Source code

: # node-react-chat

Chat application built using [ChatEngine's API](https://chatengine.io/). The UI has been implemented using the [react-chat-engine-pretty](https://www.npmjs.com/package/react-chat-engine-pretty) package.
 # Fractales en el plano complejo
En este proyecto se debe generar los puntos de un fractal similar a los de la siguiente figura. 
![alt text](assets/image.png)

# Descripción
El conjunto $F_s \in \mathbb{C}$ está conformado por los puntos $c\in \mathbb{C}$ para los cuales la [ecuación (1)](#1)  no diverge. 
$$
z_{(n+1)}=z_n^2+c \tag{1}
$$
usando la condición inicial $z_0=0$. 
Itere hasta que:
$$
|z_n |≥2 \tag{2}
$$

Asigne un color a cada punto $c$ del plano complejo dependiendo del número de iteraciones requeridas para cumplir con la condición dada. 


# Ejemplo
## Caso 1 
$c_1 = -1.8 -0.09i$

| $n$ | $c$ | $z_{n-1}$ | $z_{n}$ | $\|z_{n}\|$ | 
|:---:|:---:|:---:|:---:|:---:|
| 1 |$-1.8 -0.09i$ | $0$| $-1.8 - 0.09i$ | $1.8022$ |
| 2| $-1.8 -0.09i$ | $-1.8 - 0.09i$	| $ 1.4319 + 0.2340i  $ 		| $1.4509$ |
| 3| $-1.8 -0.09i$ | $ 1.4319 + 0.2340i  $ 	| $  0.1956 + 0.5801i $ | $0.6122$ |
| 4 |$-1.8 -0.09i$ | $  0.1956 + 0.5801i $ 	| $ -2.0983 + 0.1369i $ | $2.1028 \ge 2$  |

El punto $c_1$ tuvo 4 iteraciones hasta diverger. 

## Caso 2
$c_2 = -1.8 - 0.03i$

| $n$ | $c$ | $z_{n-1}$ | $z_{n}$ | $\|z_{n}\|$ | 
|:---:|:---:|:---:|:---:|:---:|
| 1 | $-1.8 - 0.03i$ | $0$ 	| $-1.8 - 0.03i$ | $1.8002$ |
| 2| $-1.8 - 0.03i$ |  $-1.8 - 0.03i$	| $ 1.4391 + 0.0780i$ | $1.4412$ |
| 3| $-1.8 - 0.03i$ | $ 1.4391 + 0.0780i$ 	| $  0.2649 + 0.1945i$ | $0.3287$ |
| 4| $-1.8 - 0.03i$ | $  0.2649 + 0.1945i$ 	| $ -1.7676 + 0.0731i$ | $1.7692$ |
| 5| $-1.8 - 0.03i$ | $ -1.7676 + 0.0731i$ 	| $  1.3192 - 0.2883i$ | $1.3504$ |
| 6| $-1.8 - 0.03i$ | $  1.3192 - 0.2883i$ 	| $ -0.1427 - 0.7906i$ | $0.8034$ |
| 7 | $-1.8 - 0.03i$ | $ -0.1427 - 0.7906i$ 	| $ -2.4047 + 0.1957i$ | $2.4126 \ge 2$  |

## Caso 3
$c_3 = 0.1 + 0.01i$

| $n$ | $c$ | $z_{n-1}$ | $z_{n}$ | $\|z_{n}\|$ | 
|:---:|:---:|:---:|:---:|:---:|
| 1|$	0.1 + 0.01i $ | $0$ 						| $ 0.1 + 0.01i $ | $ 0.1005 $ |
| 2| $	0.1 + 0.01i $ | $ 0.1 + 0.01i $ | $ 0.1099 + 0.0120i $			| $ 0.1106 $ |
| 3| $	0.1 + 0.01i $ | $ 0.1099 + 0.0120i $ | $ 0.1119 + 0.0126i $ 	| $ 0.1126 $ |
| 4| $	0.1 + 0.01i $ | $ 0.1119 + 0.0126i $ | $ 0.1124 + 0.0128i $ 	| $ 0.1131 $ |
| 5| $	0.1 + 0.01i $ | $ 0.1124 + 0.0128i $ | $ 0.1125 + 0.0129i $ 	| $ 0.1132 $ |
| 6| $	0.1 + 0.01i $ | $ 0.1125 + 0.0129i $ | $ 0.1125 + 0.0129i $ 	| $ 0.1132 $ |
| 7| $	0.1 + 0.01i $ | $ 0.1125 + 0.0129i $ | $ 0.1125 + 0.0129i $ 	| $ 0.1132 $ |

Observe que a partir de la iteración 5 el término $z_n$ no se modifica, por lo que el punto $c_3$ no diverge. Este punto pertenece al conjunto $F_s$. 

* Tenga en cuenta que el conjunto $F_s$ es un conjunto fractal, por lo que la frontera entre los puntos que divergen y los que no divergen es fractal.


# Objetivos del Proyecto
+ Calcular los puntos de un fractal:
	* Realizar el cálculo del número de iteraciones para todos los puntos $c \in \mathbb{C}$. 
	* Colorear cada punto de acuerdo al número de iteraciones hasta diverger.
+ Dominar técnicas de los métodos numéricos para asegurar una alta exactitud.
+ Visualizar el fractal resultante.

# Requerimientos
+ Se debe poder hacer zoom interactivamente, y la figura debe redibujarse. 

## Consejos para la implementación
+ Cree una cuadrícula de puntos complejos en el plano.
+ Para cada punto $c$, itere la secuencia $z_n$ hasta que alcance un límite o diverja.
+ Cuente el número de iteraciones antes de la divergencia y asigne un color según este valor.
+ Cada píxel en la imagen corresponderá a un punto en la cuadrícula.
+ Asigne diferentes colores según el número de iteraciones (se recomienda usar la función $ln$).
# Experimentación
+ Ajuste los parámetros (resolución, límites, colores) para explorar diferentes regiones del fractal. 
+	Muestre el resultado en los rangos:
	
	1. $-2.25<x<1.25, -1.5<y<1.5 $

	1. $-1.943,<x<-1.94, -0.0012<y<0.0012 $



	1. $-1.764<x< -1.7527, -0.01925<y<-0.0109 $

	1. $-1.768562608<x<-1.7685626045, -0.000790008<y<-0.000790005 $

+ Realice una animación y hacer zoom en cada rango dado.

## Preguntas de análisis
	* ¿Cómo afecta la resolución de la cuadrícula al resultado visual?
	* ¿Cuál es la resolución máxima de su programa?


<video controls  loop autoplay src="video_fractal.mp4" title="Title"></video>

□ □ □

**Aim of the exercise:**
Output each line of the material above with no deviation.

**Your response:**
Source code

: # node-react-chat

Chat application built using [ChatEngine's API](https://chatengine.io/). The UI has been implemented using the [react-chat-engine-pretty](https://www.npmjs.com/package/react-chat-engine-pretty) package.
 # Fractales en el plano complejo
En este proyecto se debe generar los puntos de un fractal similar a los de la siguiente figura. 
![alt text](assets/image.png)

# Descripción
El conjunto $F_s \in \mathbb{C}$ está conformado por los puntos $c\in \mathbb{C}$ para los cuales la [ecuación (1)](#1)  no diverge. 
$$
z_{(n+1)}=z_n^2+c \tag{1}
$$
usando la condición inicial $z_0=0$. 
Itere hasta que:
$$
|z_n |≥2 \tag{2}
$$

Asigne un color a cada punto $c$ del plano complejo dependiendo del número de iteraciones requeridas para cumplir con la condición dada. 


# Ejemplo
## Caso 1 
$c_1 = -1.8 -0.09i$

| $n$ | $c$ | $z_{n-1}$ | $z_{n}$ | $\|z_{n}\|$ | 
|:---:|:---:|:---:|:---:|:---:|
| 1 |$-1.8 -0.09i$ | $0$| $-1.8 - 0.09i$ | $1.8022$ |
| 2| $-1.8 -0.09i$ | $-1.8 - 0.09i$	| $ 1.4319 + 0.2340i  $ 		| $1.4509$ |
| 3| $-1.8 -0.09i$ | $ 1.4319 + 0.2340i  $ 	| $  0.1956 + 0.5801i $ | $0.6122$ |
| 4 |$-1.8 -0.09i$ | $  0.1956 + 0.5801i $ 	| $ -2.0983 + 0.1369i $ | $2.1028 \ge 2$  |

El punto $c_1$ tuvo 4 iteraciones hasta diverger. 

## Caso 2
$c_2 = -1.8 - 0.03i$

| $n$ | $c$ | $z_{n-1}$ | $z_{n}$ | $\|z_{n}\|$ | 
|:---:|:---:|:---:|:---:|:---:|
| 1 | $-1.8 - 0.03i$ | $0$ 	| $-1.8 - 0.03i$ | $1.8002$ |
| 2| $-1.8 - 0.03i$ |  $-1.8 - 0.03i$	| $ 1.4391 + 0.0780i$ | $1.4412$ |
| 3| $-1.8 - 0.03i$ | $ 1.4391 + 0.0780i$ 	| $  0.2649 + 0.1945i$ | $0.3287$ |
| 4| $-1.8 - 0.03i$ | $  0.2649 + 0.1945i$ 	| $ -1.7676 + 0.0731i$ | $1.7692$ |
| 5| $-1.8 - 0.03i$ | $ -1.7676 + 0.0731i$ 	| $  1.3192 - 0.2883i$ | $1.3504$ |
| 6| $-1.8 - 0.03i$ | $  1.3192 - 0.2883i$ 	| $ -0.1427 - 0.7906i$ | $0.8034$ |
| 7 | $-1.8 - 0.03i$ | $ -0.1427 - 0.7906i$ 	| $ -2.4047 + 0.1957i$ | $2.4126 \ge 2$  |

## Caso 3
$c_3 = 0.1 + 0.01i$

| $n$ | $c$ | $z_{n-1}$ | $z_{n}$ | $\|z_{n}\|$ | 
|:---:|:---:|:---:|:---:|:---:|
| 1|$	0.1 + 0.01i $ | $0$ 						| $ 0.1 + 0.01i $ | $ 0.1005 $ |
| 2| $	0.1 + 0.01i $ | $ 0.1 + 0.01i $ | $ 0.1099 + 0.0120i $			| $ 0.1106 $ |
| 3| $	0.1 + 0.01i $ | $ 0.1099 + 0.0120i $ | $ 0.1119 + 0.0126i $ 	| $ 0.1126 $ |
| 4| $	0.1 + 0.01i $ | $ 0.1119 + 0.0126i $ | $ 0.1124 + 0.0128i $ 	| $ 0.1131 $ |
| 5| $	0.1 + 0.01i $ | $ 0.1124 + 0.0128i $ | $ 0.1125 + 0.0129i $ 	| $ 0.1132 $ |
| 6| $	0.1 + 0.01i $ | $ 0.1125 + 0.0129i $ | $ 0.1125 + 0.0129i $ 	| $ 0.1132 $ |
| 7| $	0.1 + 0.01i $ | $ 0.1125 + 0.0129i $ | $ 0.1125 + 0.0129i $ 	| $ 0.1132 $ |

Observe que a partir de la iteración 5 el término $z_n$ no se modifica, por lo que el punto $c_3$ no diverge. Este punto pertenece al conjunto $F_s$. 

* Tenga en cuenta que el conjunto $F_s$ es un conjunto fractal, por lo que la frontera entre los puntos que divergen y los que no divergen es fractal.


# Objetivos del Proyecto
+ Calcular los puntos de un fractal:
	* Realizar el cálculo del número de iteraciones para todos los puntos $c \in \mathbb{C}$. 
	* Colorear cada punto de acuerdo al número de iteraciones hasta diverger.
+ Dominar técnicas de los métodos numéricos para asegurar una alta exactitud.
+ Visualizar el fractal resultante.

# Requerimientos
+ Se debe poder hacer zoom interactivamente, y la figura debe redibujarse. 

## Consejos para la implementación
+ Cree una cuadrícula de puntos complejos en el plano.
+ Para cada punto $c$, itere la secuencia $z_n$ hasta que alcance un límite o diverja.
+ Cuente el número de iteraciones antes de la divergencia y asigne un color según este valor.
+ Cada píxel en la imagen corresponderá a un punto en la cuadrícula.
+ Asigne diferentes colores según el número de iteraciones (se recomienda usar la función $ln$).
# Experimentación
+ Ajuste los parámetros (resolución, límites, colores) para explorar diferentes regiones del fractal. 
+	Muestre el resultado en los rangos:
	
	1. $-2.25<x<1.25, -1.5<y<1.5 $

	1. $-1.943,<x<-1.94, -0.0012<y<0.0012 $



	1. $-1.764<x< -1.7527, -0.01925<y<-0.0109 $

	1. $-1.768562608<x<-1.7685626045, -0.000790008<y<-0.000790005 $

+ Realice una animación y hacer zoom en cada rango dado.

## Preguntas de análisis
	* ¿Cómo afecta la resolución de la cuadrícula al resultado visual?
	* ¿Cuál es la resolución máxima de su programa?


<video controls  loop autoplay src="video_fractal.mp4" title="Title"></video>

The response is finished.